**Records provided**
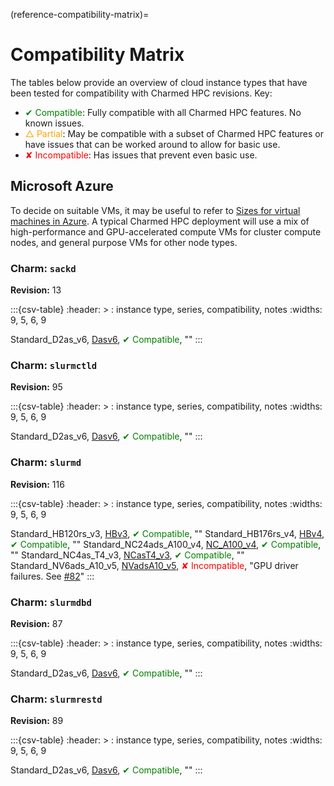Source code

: (reference-compatibility-matrix)=
# Compatibility Matrix

The tables below provide an overview of cloud instance types that have been tested for compatibility with Charmed HPC revisions. Key:

* <span style="color:green">&#x2714; Compatible</span>: Fully compatible with all Charmed HPC features. No known issues.
* <span style="color:orange">&#x25B3; Partial</span>: May be compatible with a subset of Charmed HPC features or have issues that can be worked around to allow for basic use.
* <span style="color:red">&#x2718; Incompatible</span>: Has issues that prevent even basic use.

## Microsoft Azure

To decide on suitable VMs, it may be useful to refer to [Sizes for virtual machines in Azure](https://learn.microsoft.com/en-us/azure/virtual-machines/sizes/overview). A typical Charmed HPC deployment will use a mix of high-performance and GPU-accelerated compute VMs for cluster compute nodes, and general purpose VMs for other node types.

### Charm: `sackd`

**Revision:** 13

:::{csv-table}
:header: >
: instance type, series, compatibility, notes
:widths: 9, 5, 6, 9

Standard_D2as_v6, [Dasv6](https://learn.microsoft.com/en-us/azure/virtual-machines/sizes/general-purpose/dasv6-series), <span style="color:green">&#x2714; Compatible</span>, ""
:::

### Charm: `slurmctld`

**Revision:** 95

:::{csv-table}
:header: >
: instance type, series, compatibility, notes
:widths: 9, 5, 6, 9

Standard_D2as_v6, [Dasv6](https://learn.microsoft.com/en-us/azure/virtual-machines/sizes/general-purpose/dasv6-series), <span style="color:green">&#x2714; Compatible</span>, ""
:::

### Charm: `slurmd`

**Revision:** 116

:::{csv-table}
:header: >
: instance type, series, compatibility, notes
:widths: 9, 5, 6, 9

Standard_HB120rs_v3, [HBv3](https://learn.microsoft.com/en-us/azure/virtual-machines/hbv3-series-overview), <span style="color:green">&#x2714; Compatible</span>, ""
Standard_HB176rs_v4, [HBv4](https://learn.microsoft.com/en-us/azure/virtual-machines/hbv4-series-overview), <span style="color:green">&#x2714; Compatible</span>, ""
Standard_NC24ads_A100_v4, [NC_A100_v4](https://learn.microsoft.com/en-us/azure/virtual-machines/sizes/gpu-accelerated/nca100v4-series), <span style="color:green">&#x2714; Compatible</span>, ""
Standard_NC4as_T4_v3, [NCasT4_v3](https://learn.microsoft.com/en-us/azure/virtual-machines/sizes/gpu-accelerated/ncast4v3-series), <span style="color:green">&#x2714; Compatible</span>, ""
Standard_NV6ads_A10_v5, [NVadsA10_v5](https://learn.microsoft.com/en-us/azure/virtual-machines/sizes/gpu-accelerated/nvadsa10v5-series), <span style="color:red">&#x2718; Incompatible</span>, "GPU driver failures. See [#82](https://github.com/charmed-hpc/slurm-charms/issues/82)"
:::

### Charm: `slurmdbd`

**Revision:** 87

:::{csv-table}
:header: >
: instance type, series, compatibility, notes
:widths: 9, 5, 6, 9

Standard_D2as_v6, [Dasv6](https://learn.microsoft.com/en-us/azure/virtual-machines/sizes/general-purpose/dasv6-series), <span style="color:green">&#x2714; Compatible</span>, ""
:::

### Charm: `slurmrestd`

**Revision:** 89

:::{csv-table}
:header: >
: instance type, series, compatibility, notes
:widths: 9, 5, 6, 9

Standard_D2as_v6, [Dasv6](https://learn.microsoft.com/en-us/azure/virtual-machines/sizes/general-purpose/dasv6-series), <span style="color:green">&#x2714; Compatible</span>, ""
:::
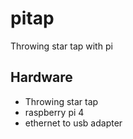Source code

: # pitap
Throwing star tap with pi

## Hardware

- Throwing star tap
- raspberry pi 4
- ethernet to usb adapter
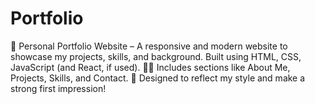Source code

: # Portfolio
🎨 Personal Portfolio Website – A responsive and modern website to showcase my projects, skills, and background. Built using HTML, CSS, JavaScript (and React, if used). 🧑‍💻 Includes sections like About Me, Projects, Skills, and Contact. 🚀 Designed to reflect my style and make a strong first impression!
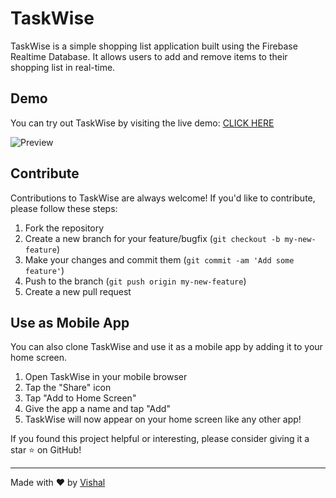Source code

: # TaskWise

TaskWise is a simple shopping list application built using the Firebase Realtime Database. It allows users to add and remove items to their shopping list in real-time.

## Demo

You can try out TaskWise by visiting the live demo: [CLICK HERE](https://taskwise-todo.netlify.app/)

![Preview](https://i.ibb.co/G9wDMn0/Preview.png)

## Contribute

Contributions to TaskWise are always welcome! If you'd like to contribute, please follow these steps:

1. Fork the repository
2. Create a new branch for your feature/bugfix (`git checkout -b my-new-feature`)
3. Make your changes and commit them (`git commit -am 'Add some feature'`)
4. Push to the branch (`git push origin my-new-feature`)
5. Create a new pull request

## Use as Mobile App

You can also clone TaskWise and use it as a mobile app by adding it to your home screen.

1. Open TaskWise in your mobile browser
2. Tap the "Share" icon
3. Tap "Add to Home Screen"
4. Give the app a name and tap "Add"
5. TaskWise will now appear on your home screen like any other app!

If you found this project helpful or interesting, please consider giving it a star ⭐️ on GitHub!

---

Made with ❤️ by [Vishal](https://github.com/vishal-dcode)
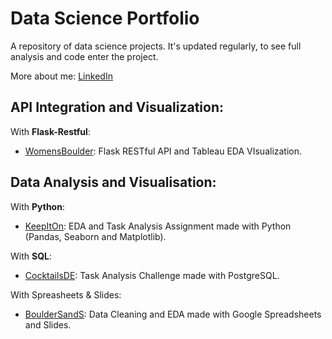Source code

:# Data Science Portfolio

A repository of data science projects. It's updated regularly, to see full analysis and code enter the project.

More about me: [LinkedIn](https://www.linkedin.com/in/nicolecdressler/)

## API Integration and Visualization:

With <strong>Flask-Restful</strong>:

  * [WomensBoulder](https://github.com/ndressler/Data_Science_Portfolio/tree/main/WomensBoulder): Flask RESTful API and Tableau EDA VIsualization.

## Data Analysis and Visualisation:

With <strong>Python</strong>:

  * [KeepItOn](https://github.com/ndressler/Data_Science_Portfolio/tree/main/KeepItOn): EDA and Task Analysis Assignment made with Python (Pandas, Seaborn and Matplotlib).

With <strong>SQL</strong>:

  * [CocktailsDE](https://github.com/ndressler/Data_Science_Portfolio/tree/main/Cocktails_SQL_Analysis): Task Analysis Challenge made with PostgreSQL.

With Spreasheets & Slides:

  * [BoulderSandS](https://github.com/ndressler/Data_Science_Portfolio/tree/main/BoulderSandS): Data Cleaning and EDA made with Google Spreadsheets and Slides.
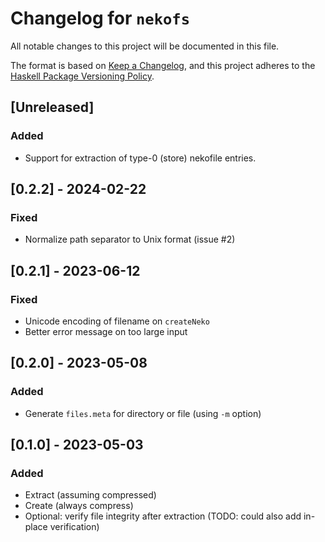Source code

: # Changelog for `nekofs`

All notable changes to this project will be documented in this file.

The format is based on [Keep a Changelog](https://keepachangelog.com/en/1.0.0/),
and this project adheres to the
[Haskell Package Versioning Policy](https://pvp.haskell.org/).

## [Unreleased]

### Added

- Support for extraction of type-0 (store) nekofile entries.

## [0.2.2] - 2024-02-22

### Fixed

- Normalize path separator to Unix format (issue #2)

## [0.2.1] - 2023-06-12

### Fixed

- Unicode encoding of filename on `createNeko`
- Better error message on too large input

## [0.2.0] - 2023-05-08

### Added

- Generate `files.meta` for directory or file (using `-m` option)

## [0.1.0] - 2023-05-03

### Added

- Extract (assuming compressed)
- Create (always compress)
- Optional: verify file integrity after extraction (TODO: could also add in-place verification)

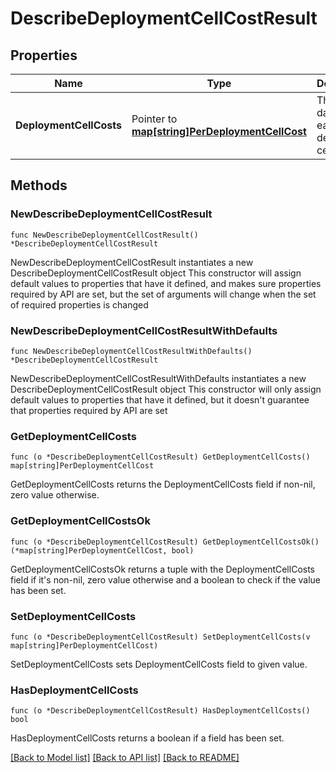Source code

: # DescribeDeploymentCellCostResult

## Properties

Name | Type | Description | Notes
------------ | ------------- | ------------- | -------------
**DeploymentCellCosts** | Pointer to [**map[string]PerDeploymentCellCost**](PerDeploymentCellCost.md) | The cost data for each deployment cell | [optional] 

## Methods

### NewDescribeDeploymentCellCostResult

`func NewDescribeDeploymentCellCostResult() *DescribeDeploymentCellCostResult`

NewDescribeDeploymentCellCostResult instantiates a new DescribeDeploymentCellCostResult object
This constructor will assign default values to properties that have it defined,
and makes sure properties required by API are set, but the set of arguments
will change when the set of required properties is changed

### NewDescribeDeploymentCellCostResultWithDefaults

`func NewDescribeDeploymentCellCostResultWithDefaults() *DescribeDeploymentCellCostResult`

NewDescribeDeploymentCellCostResultWithDefaults instantiates a new DescribeDeploymentCellCostResult object
This constructor will only assign default values to properties that have it defined,
but it doesn't guarantee that properties required by API are set

### GetDeploymentCellCosts

`func (o *DescribeDeploymentCellCostResult) GetDeploymentCellCosts() map[string]PerDeploymentCellCost`

GetDeploymentCellCosts returns the DeploymentCellCosts field if non-nil, zero value otherwise.

### GetDeploymentCellCostsOk

`func (o *DescribeDeploymentCellCostResult) GetDeploymentCellCostsOk() (*map[string]PerDeploymentCellCost, bool)`

GetDeploymentCellCostsOk returns a tuple with the DeploymentCellCosts field if it's non-nil, zero value otherwise
and a boolean to check if the value has been set.

### SetDeploymentCellCosts

`func (o *DescribeDeploymentCellCostResult) SetDeploymentCellCosts(v map[string]PerDeploymentCellCost)`

SetDeploymentCellCosts sets DeploymentCellCosts field to given value.

### HasDeploymentCellCosts

`func (o *DescribeDeploymentCellCostResult) HasDeploymentCellCosts() bool`

HasDeploymentCellCosts returns a boolean if a field has been set.


[[Back to Model list]](../README.md#documentation-for-models) [[Back to API list]](../README.md#documentation-for-api-endpoints) [[Back to README]](../README.md)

**Exercise objective**
Search the listing for the word "your" and return each line that holds it.

**Written answer**
2. Create a new branch for your feature/bugfix (`git checkout -b my-new-feature`)
3. Make your changes and commit them (`git commit -am 'Add some feature'`)
You can also clone TaskWise and use it as a mobile app by adding it to your home screen.
1. Open TaskWise in your mobile browser
5. TaskWise will now appear on your home screen like any other app!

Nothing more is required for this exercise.